The Moroccan government has announced plans for a ‘knowledge campus’ as part of a US$3.2 billion five-year renewable energy investment plan, prepared by the Moroccan National Electricity Office and scheduled to run between 2009 and 2014. The campus will provide knowledge-based services to strengthen research and training in clean technology.
Mouloud Ait Haddou, Morocco’s general secretary of the Ministry of Energy, Mines, Water and Environment, said his country aims to increase renewable energy sources in the national energy balance from four per cent now to ten per cent by 2012, and contribute to reducing climate change worldwide.
He was speaking at the opening ceremony of a meeting on renewable energy prospects for the Arab Maghreb countries, held in Rabat, Morocco, from 20–22 October.

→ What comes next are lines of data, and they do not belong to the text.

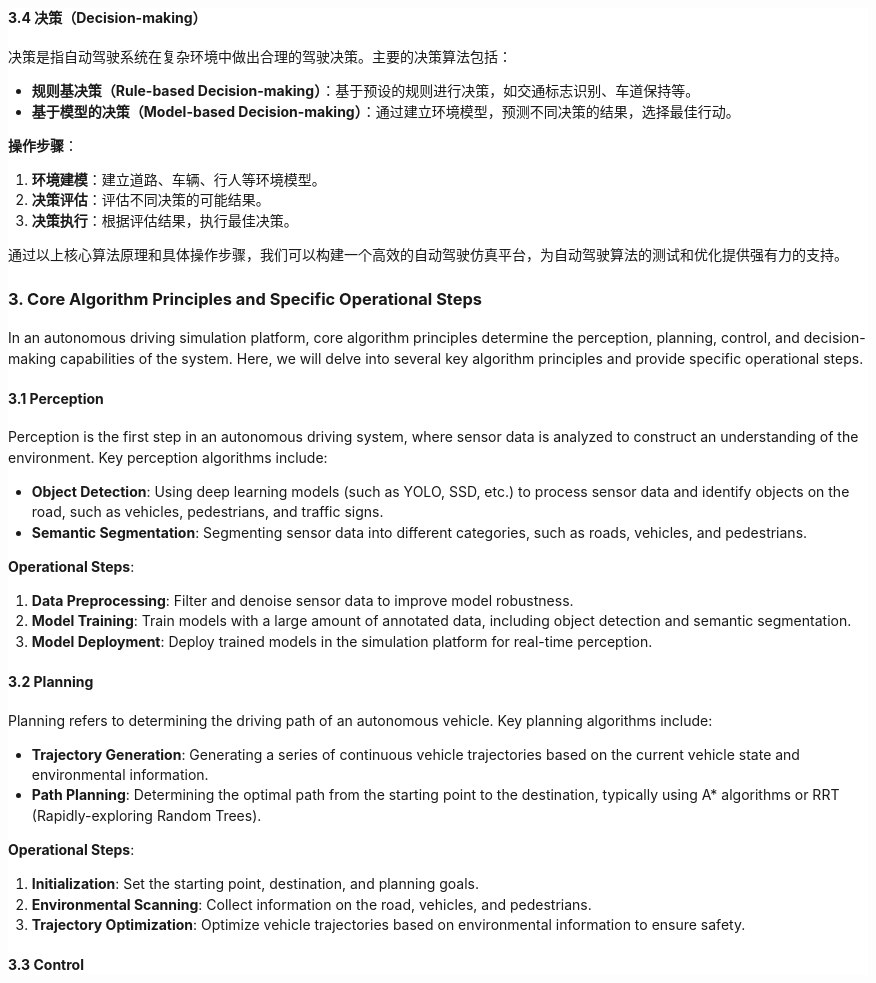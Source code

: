 #### 3.4 决策（Decision-making）

决策是指自动驾驶系统在复杂环境中做出合理的驾驶决策。主要的决策算法包括：

- **规则基决策（Rule-based Decision-making）**：基于预设的规则进行决策，如交通标志识别、车道保持等。
- **基于模型的决策（Model-based Decision-making）**：通过建立环境模型，预测不同决策的结果，选择最佳行动。

**操作步骤**：

1. **环境建模**：建立道路、车辆、行人等环境模型。
2. **决策评估**：评估不同决策的可能结果。
3. **决策执行**：根据评估结果，执行最佳决策。

通过以上核心算法原理和具体操作步骤，我们可以构建一个高效的自动驾驶仿真平台，为自动驾驶算法的测试和优化提供强有力的支持。

### 3. Core Algorithm Principles and Specific Operational Steps

In an autonomous driving simulation platform, core algorithm principles determine the perception, planning, control, and decision-making capabilities of the system. Here, we will delve into several key algorithm principles and provide specific operational steps.

#### 3.1 Perception

Perception is the first step in an autonomous driving system, where sensor data is analyzed to construct an understanding of the environment. Key perception algorithms include:

- **Object Detection**: Using deep learning models (such as YOLO, SSD, etc.) to process sensor data and identify objects on the road, such as vehicles, pedestrians, and traffic signs.
- **Semantic Segmentation**: Segmenting sensor data into different categories, such as roads, vehicles, and pedestrians.

**Operational Steps**:

1. **Data Preprocessing**: Filter and denoise sensor data to improve model robustness.
2. **Model Training**: Train models with a large amount of annotated data, including object detection and semantic segmentation.
3. **Model Deployment**: Deploy trained models in the simulation platform for real-time perception.

#### 3.2 Planning

Planning refers to determining the driving path of an autonomous vehicle. Key planning algorithms include:

- **Trajectory Generation**: Generating a series of continuous vehicle trajectories based on the current vehicle state and environmental information.
- **Path Planning**: Determining the optimal path from the starting point to the destination, typically using A* algorithms or RRT (Rapidly-exploring Random Trees).

**Operational Steps**:

1. **Initialization**: Set the starting point, destination, and planning goals.
2. **Environmental Scanning**: Collect information on the road, vehicles, and pedestrians.
3. **Trajectory Optimization**: Optimize vehicle trajectories based on environmental information to ensure safety.

#### 3.3 Control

The campus is part of a US$219 million clean energy industrial park being built in the eastern city of Oujda to support private sector investment as well as renewable energy companies. Building is underway, and the campus is expected to open by 2010.
“The park will build the capacity needed for long-term research programmes, and the knowledge campus will help develop the scientific workforce through training programmes, conferences and seminars, new Master’s courses in renewable energies and through research projects,” Driss Zejli, head of the Renewable Energy Economy and Technologies Unit at Morocco’s National Centre for Scientific and Technological Research, told SciDev.Net.
Zejli pointed out that the geographic position of the knowledge campus — on the border with Algeria — creates more opportunities for knowledge sharing, technology transfer and science cooperation between Morocco and Europe and between Morocco and other Arabic and African countries.
Morocco’s five-year plan aims to develop local wind energy technologies, establish wind farms, solar energy test centres and demonstration projects, and increase investments in renewable energy research and development.
“This plan will make use of the intensive solar radiation and tremendous wind potential in nearly all Morocco’s coastal regions — specifically in the southern region where the trade winds create one of the largest and steadiest wind systems on earth,” Zejli concluded.